- Born: Charlotte Goetzel February 8, 1922 Mannheim, Weimar Republic
- Died: January 6, 1998 (aged 75) Montreal, Quebec, Canada
- Education: Zurich Conservatory; University of Toronto;
- Occupations: Cellist; Music administrator;
- Spouse: Alexander Brott ​ ​(m. 1943; died 1998)​
- Children: 2 (Boris and Denis)

= Lotte Brott =

Charlotte Brott (February 8, 1922 – January 6, 1998) was a Canadian cellist and music administrator. She joined the Montreal Symphony Orchestra in 1939, became a cellist with the McGill String Quartet (today the McGill Symphony Orchestra) and performed with the Little Symphony of Montreal. Brott taught cello at McGill University and managed the Kingston Symphony. She retired from the Montreal Symphony Orchestra but was administrator with the McGill Chamber Orchestra until her death in 1998. Brott was appointed Dame of Grace in the Order of Malta, the Member of the Order of Canada and the Chevalier of the Order of Quebec.

== Early life ==
Brott was born on February 8, 1922, in Mannheim, Germany. She was the daughter of an import merchant, and was Jewish. At age eight, Brott began to study the cello, encouraged by her parents. She performed for family friends and guests at home. Brott was sent to Switzerland to avoid Nazi German upheavals and obtained her diploma at the Zurich Conservatory under Emanuel Feuermann in 1939. Later, her family emigrated to Montreal, Canada under Nazi duress and she joined them in July 1939. Brott studied with Jean Belland and later with Zara Nelsova at the University of Toronto. She won a scholarship to the Juilliard School of Music, New York but she declined it and joined the Montreal Symphony Orchestra in 1941.

== Career ==
In 1942, Brott became a cellist with the McGill String Quartet (today the McGill Symphony Orchestra from 1953), succeeding Belland. She also freelanced with the CBC, working with Walter Joachim, John Newmark, and others. From 1946 to 1952, Brott performed with the Little Symphony of Montreal. She taught cello at McGill University, organized concerts and managed public relations and fund-raising, particularly for the McGill Chamber Orchestra and other organizations of which her husband Alexander was artistic director. Brott and her husband co-established the Concerts Under the Stars series at Mount Royal and popular concerts at Maurice Richard Arena. Between 1978 and 1981, she managed the Kingston Symphony. Brott retired from the Montreal Symphony Orchestra in 1987, but she continued as administrator with the McGill Chamber Orchestra until her death in 1998.

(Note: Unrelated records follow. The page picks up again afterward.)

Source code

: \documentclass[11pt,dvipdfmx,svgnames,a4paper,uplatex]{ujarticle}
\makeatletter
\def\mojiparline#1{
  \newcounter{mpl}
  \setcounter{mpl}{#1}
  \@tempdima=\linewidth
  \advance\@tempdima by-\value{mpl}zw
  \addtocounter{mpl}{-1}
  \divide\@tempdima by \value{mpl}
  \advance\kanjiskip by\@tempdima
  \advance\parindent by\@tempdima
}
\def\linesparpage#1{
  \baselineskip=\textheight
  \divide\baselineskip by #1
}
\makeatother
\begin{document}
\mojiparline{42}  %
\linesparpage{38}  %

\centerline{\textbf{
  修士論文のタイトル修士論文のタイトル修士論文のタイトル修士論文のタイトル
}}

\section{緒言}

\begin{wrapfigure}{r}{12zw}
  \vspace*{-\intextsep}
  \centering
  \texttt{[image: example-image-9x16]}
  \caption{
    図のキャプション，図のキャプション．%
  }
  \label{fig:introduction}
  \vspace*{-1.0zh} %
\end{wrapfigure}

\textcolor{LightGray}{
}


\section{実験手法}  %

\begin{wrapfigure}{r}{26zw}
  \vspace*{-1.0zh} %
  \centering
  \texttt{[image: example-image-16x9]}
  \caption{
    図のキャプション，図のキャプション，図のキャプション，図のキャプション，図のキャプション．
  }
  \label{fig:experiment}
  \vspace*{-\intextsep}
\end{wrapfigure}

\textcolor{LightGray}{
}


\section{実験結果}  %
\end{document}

Every year, she had responsibility for a concert series featuring the world's leading artists as soloists. Brott was also responsible for multiple concert tours with the McGill Chamber Orchestra as part of cultural exchange programs in Argentina, Belgium, Chile, Colombia, Canada, Czechoslovakia, Hong Kong, Hungary, Japan, Korea, Mexico, Poland, Russia, Switzerland, Taiwan the United States, and Yukon with financial assistance provided by the Department of External Affairs.

== Personal life ==
She married the violinist and music professor Alexander Brott in 1943. Their children, Boris and Denis, became musicians in their own right. Brott became a naturalized Canadian in 1943. She was in a wheelchair for the final years of her life, and she died on the afternoon of January 6, 1998, in Montreal from a complications of a brief illness. Her funeral took place in Montreal on January 9.

== Recognition ==
Brott was created Dame of Grace in the Order of Malta in 1986. She was appointed a Member of the Order of Canada by the Governor General of Canada "for contributions to the Canadian musical scene" on October 25, 1990. Brott was made a Chevalier of the Order of Quebec by the Government of Quebec in 1996 for "her role in establishing corporate sponsorships for the arts." She was honored with a gala concert at the Théâtre Maisonneuve, Place des Arts, Montreal on May 10, 1999. A monument dedicated to Brott was unveiled at Mount Royal Cemetery on October 17, 1999. The McGill Symphony Orchestra established the Lotte Brott Memorial Fund for encouraging young musicians. The Orchestre classique de Montréal organized its 2021–22 season around the theme of Women of Distinction in recognition of the 100th anniversary of her birth.